If any of the +5VDC, +3.3VDC, or -5VDC supplies go above or below the “window” trip points, both U20:A and
U20:B comparator outputs de-assert; darkening the CR11 PWR_OK LED and causing the ~TGEN_OK signal to go
high, assuming a pull-up resistor after connector P2:A7 at the Facilities CCA.
The ~TEST signal from connector P2:B8, when active low, is guaranteed to light the CR11 PWR_OK LED through
diode CR13.
The U1 PLD is factory-programmed via ISP connector J3 and clocked by the 19.6608MHz oscillator Y1. Reset
supervisor U3 will reset the U1 PLD if one of three events occurs; the +3.3VDC supply drops too low, an external
reset (~MREST) is asserted from connector P1:B16, or the watchdog signal at U3-6 becomes too slow. The
watchdog signal is also buffered by U2 and presented as 30Hz SYNCH on front panel test point TP1.

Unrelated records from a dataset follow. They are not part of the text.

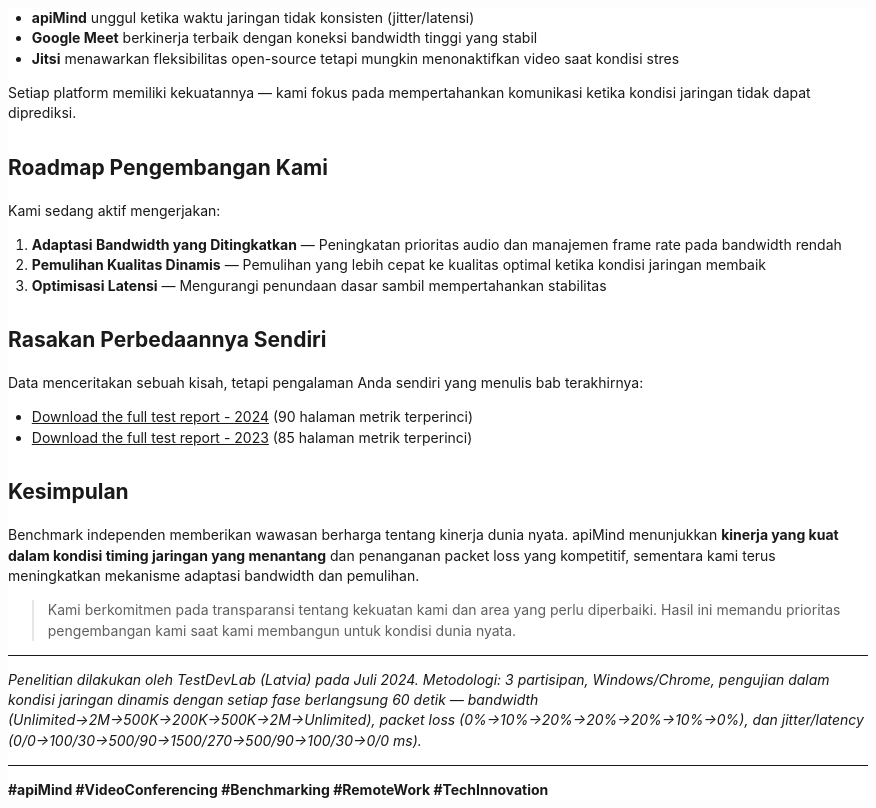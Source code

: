- **apiMind** unggul ketika waktu jaringan tidak konsisten (jitter/latensi)
- **Google Meet** berkinerja terbaik dengan koneksi bandwidth tinggi yang stabil
- **Jitsi** menawarkan fleksibilitas open-source tetapi mungkin menonaktifkan video saat kondisi stres

Setiap platform memiliki kekuatannya — kami fokus pada mempertahankan komunikasi ketika kondisi jaringan tidak dapat diprediksi.

## Roadmap Pengembangan Kami

Kami sedang aktif mengerjakan:

1. **Adaptasi Bandwidth yang Ditingkatkan** — Peningkatan prioritas audio dan manajemen frame rate pada bandwidth rendah
2. **Pemulihan Kualitas Dinamis** — Pemulihan yang lebih cepat ke kualitas optimal ketika kondisi jaringan membaik
3. **Optimisasi Latensi** — Mengurangi penundaan dasar sambil mempertahankan stabilitas

## Rasakan Perbedaannya Sendiri

Data menceritakan sebuah kisah, tetapi pengalaman Anda sendiri yang menulis bab terakhirnya:

- [Download the full test report - 2024](/Presentation-TDL-2024.pdf) (90 halaman metrik terperinci)
- [Download the full test report - 2023](/Presentation-TDL-2023.pdf) (85 halaman metrik terperinci)

## Kesimpulan

Benchmark independen memberikan wawasan berharga tentang kinerja dunia nyata. apiMind menunjukkan **kinerja yang kuat dalam kondisi timing jaringan yang menantang** dan penanganan packet loss yang kompetitif, sementara kami terus meningkatkan mekanisme adaptasi bandwidth dan pemulihan.

> Kami berkomitmen pada transparansi tentang kekuatan kami dan area yang perlu diperbaiki. Hasil ini memandu prioritas pengembangan kami saat kami membangun untuk kondisi dunia nyata.

---

_Penelitian dilakukan oleh TestDevLab (Latvia) pada Juli 2024. Metodologi: 3 partisipan, Windows/Chrome, pengujian dalam kondisi jaringan dinamis dengan setiap fase berlangsung 60 detik — bandwidth (Unlimited→2M→500K→200K→500K→2M→Unlimited), packet loss (0%→10%→20%→20%→20%→10%→0%), dan jitter/latency (0/0→100/30→500/90→1500/270→500/90→100/30→0/0 ms)._

---

**#apiMind #VideoConferencing #Benchmarking #RemoteWork #TechInnovation**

The test generator waveforms are serially loaded into the U1 PLD by the primary and secondary transmit SPORT
signals TSCLK1, DT1PRI, DT1SEC, and TFS1. These signals originate at the RMS CCA, enter via connector P2,
are buffered by U18, and connect to PLD U1. The test generator data is serially echoed back to the RMS CCA for
error-checking by the primary and secondary receive SPORT signals DR1PRI and DR1SEC, also buffered by U18
before exiting connector P2.
The U1 PLD constructs parallel data from the SPORT serial streams and stores the results in the 32Kx16 locations
of SRAM U4 and U5. After all waveform data is saved, the U1 PLD cycles through all 32K locations at a 30Hz rate
while also clocking D-A converter U6. Thus the digital data is converted to an analog test generator waveform at
U6-22, amplified and filtered by U7:A, and presented to front panel test point TP5 as TGEN+.
Analog drivers U8:B, U7:B, U9:A, and U9:B create differential test generator waveform signals which exit via
connector P1 and eventually connect to the Monitor CCAs for certification.